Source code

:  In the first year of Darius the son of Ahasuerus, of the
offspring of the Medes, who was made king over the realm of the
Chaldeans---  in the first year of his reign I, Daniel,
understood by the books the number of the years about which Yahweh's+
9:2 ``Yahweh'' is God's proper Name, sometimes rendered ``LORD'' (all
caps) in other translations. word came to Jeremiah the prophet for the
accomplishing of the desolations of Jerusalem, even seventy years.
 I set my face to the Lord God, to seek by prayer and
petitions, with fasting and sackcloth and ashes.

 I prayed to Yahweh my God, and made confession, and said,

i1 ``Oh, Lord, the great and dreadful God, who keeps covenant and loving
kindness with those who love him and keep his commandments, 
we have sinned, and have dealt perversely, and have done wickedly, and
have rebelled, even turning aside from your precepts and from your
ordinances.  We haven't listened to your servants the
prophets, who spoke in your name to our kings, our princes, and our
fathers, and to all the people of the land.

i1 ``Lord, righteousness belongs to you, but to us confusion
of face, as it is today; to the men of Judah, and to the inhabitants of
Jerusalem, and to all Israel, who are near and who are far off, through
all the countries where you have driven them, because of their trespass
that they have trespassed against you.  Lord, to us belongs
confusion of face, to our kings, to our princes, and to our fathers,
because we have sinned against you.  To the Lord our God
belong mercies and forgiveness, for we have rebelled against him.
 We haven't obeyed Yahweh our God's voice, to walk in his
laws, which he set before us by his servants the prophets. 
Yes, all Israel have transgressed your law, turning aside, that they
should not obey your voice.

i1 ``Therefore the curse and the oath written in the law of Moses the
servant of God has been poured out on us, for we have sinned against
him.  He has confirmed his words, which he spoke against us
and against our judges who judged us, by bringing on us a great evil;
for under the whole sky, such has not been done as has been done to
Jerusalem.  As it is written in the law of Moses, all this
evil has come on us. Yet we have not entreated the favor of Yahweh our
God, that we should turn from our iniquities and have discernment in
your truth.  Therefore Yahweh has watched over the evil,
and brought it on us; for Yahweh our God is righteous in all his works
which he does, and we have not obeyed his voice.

■ ■ ■ ■ ■

Brief: From the first line to the last, transcribe the data exactly.

Reply:
Source code

:  In the first year of Darius the son of Ahasuerus, of the
offspring of the Medes, who was made king over the realm of the
Chaldeans---  in the first year of his reign I, Daniel,
understood by the books the number of the years about which Yahweh's+
9:2 ``Yahweh'' is God's proper Name, sometimes rendered ``LORD'' (all
caps) in other translations. word came to Jeremiah the prophet for the
accomplishing of the desolations of Jerusalem, even seventy years.
 I set my face to the Lord God, to seek by prayer and
petitions, with fasting and sackcloth and ashes.

 I prayed to Yahweh my God, and made confession, and said,

i1 ``Oh, Lord, the great and dreadful God, who keeps covenant and loving
kindness with those who love him and keep his commandments, 
we have sinned, and have dealt perversely, and have done wickedly, and
have rebelled, even turning aside from your precepts and from your
ordinances.  We haven't listened to your servants the
prophets, who spoke in your name to our kings, our princes, and our
fathers, and to all the people of the land.

i1 ``Lord, righteousness belongs to you, but to us confusion
of face, as it is today; to the men of Judah, and to the inhabitants of
Jerusalem, and to all Israel, who are near and who are far off, through
all the countries where you have driven them, because of their trespass
that they have trespassed against you.  Lord, to us belongs
confusion of face, to our kings, to our princes, and to our fathers,
because we have sinned against you.  To the Lord our God
belong mercies and forgiveness, for we have rebelled against him.
 We haven't obeyed Yahweh our God's voice, to walk in his
laws, which he set before us by his servants the prophets. 
Yes, all Israel have transgressed your law, turning aside, that they
should not obey your voice.

i1 ``Therefore the curse and the oath written in the law of Moses the
servant of God has been poured out on us, for we have sinned against
him.  He has confirmed his words, which he spoke against us
and against our judges who judged us, by bringing on us a great evil;
for under the whole sky, such has not been done as has been done to
Jerusalem.  As it is written in the law of Moses, all this
evil has come on us. Yet we have not entreated the favor of Yahweh our
God, that we should turn from our iniquities and have discernment in
your truth.  Therefore Yahweh has watched over the evil,
and brought it on us; for Yahweh our God is righteous in all his works
which he does, and we have not obeyed his voice.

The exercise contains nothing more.